■ BRIEF:
Go through the material below and please tally the lines that hold the word "images"; the number alone is the answer.

■ DATA SECTION:
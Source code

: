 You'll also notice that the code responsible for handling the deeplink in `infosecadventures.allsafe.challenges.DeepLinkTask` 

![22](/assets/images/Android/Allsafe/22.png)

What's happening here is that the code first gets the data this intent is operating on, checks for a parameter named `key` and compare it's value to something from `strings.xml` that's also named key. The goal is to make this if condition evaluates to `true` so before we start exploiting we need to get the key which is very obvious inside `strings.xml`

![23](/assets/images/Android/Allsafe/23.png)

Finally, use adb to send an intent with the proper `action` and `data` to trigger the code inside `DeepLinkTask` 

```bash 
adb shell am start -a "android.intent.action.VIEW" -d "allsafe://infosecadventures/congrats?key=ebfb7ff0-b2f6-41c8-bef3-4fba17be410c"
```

■ RESPONSE:
2